-- Goal of the exercise --
Find every line in the records that holds the string "Abfragen". Copy each one.

-- Exercise data --
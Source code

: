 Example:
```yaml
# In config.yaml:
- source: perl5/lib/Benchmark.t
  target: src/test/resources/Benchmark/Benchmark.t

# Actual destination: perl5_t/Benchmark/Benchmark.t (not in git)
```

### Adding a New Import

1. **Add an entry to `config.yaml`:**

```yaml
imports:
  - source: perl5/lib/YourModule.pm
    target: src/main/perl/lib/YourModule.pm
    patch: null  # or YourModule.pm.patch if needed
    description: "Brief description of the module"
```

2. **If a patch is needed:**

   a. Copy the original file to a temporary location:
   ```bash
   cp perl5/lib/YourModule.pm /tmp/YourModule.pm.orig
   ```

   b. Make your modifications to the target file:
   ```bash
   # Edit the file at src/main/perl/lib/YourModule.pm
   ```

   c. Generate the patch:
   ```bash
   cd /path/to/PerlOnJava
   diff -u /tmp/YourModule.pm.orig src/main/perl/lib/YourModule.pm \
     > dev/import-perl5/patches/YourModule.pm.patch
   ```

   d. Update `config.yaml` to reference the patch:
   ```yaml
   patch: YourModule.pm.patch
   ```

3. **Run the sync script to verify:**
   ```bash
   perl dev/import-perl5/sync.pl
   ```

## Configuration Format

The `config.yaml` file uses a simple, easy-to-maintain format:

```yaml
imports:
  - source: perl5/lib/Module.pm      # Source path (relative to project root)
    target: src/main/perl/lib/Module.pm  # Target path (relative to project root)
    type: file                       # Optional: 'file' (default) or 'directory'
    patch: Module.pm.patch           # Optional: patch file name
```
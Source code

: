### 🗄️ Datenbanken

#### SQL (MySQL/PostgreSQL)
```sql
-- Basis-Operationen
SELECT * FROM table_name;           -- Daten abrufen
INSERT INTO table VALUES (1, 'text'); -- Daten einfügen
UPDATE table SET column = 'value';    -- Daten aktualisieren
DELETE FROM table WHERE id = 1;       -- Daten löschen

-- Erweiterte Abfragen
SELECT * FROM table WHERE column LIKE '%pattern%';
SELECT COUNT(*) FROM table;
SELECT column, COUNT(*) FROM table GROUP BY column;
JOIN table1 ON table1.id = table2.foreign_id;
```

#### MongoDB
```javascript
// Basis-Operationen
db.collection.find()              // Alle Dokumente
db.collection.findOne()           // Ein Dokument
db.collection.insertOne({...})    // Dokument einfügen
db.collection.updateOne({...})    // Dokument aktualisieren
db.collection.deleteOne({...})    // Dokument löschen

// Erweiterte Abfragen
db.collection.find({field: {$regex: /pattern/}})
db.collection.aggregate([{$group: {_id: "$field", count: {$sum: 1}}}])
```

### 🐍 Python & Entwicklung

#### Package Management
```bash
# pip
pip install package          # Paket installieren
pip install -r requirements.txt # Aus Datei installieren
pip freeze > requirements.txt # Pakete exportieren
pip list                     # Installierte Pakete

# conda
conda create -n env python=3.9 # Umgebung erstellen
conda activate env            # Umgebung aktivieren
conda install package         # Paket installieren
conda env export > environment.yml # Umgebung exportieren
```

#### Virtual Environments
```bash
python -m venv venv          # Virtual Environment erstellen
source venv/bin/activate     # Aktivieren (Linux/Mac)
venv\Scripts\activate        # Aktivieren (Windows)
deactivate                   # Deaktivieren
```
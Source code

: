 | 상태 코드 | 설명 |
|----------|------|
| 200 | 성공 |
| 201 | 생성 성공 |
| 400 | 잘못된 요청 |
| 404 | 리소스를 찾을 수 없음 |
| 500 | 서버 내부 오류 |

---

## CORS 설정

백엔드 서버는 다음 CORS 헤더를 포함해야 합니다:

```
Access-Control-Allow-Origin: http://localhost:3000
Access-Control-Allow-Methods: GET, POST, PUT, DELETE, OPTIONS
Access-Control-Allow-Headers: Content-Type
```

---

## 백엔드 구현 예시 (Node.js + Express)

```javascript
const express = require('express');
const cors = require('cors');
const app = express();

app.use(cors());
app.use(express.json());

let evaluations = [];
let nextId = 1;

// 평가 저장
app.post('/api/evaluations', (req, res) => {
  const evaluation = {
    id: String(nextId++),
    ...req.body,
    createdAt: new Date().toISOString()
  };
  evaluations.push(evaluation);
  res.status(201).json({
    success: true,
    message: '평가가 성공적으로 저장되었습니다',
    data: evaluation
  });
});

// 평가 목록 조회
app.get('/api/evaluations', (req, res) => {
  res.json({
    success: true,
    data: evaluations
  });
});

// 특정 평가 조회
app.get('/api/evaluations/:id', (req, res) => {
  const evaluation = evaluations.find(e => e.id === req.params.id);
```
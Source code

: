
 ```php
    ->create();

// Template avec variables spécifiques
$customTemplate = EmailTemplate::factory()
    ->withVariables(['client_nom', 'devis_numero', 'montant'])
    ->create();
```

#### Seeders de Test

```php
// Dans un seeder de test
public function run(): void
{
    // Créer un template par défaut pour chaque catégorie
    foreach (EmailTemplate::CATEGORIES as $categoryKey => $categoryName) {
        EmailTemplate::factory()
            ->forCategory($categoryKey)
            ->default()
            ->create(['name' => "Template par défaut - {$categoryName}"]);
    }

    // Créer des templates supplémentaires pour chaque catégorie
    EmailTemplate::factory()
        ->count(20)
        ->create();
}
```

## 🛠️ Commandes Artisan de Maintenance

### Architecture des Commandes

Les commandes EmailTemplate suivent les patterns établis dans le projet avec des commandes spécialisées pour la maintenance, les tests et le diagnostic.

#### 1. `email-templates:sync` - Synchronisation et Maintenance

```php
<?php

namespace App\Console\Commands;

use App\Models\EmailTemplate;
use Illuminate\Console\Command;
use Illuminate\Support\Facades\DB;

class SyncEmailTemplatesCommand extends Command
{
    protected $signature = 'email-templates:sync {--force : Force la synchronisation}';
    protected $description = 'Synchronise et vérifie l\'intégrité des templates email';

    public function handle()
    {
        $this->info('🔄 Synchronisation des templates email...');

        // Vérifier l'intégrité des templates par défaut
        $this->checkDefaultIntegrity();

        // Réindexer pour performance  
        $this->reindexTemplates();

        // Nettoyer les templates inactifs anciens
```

-- Response to this task --
-- Erweiterte Abfragen
// Erweiterte Abfragen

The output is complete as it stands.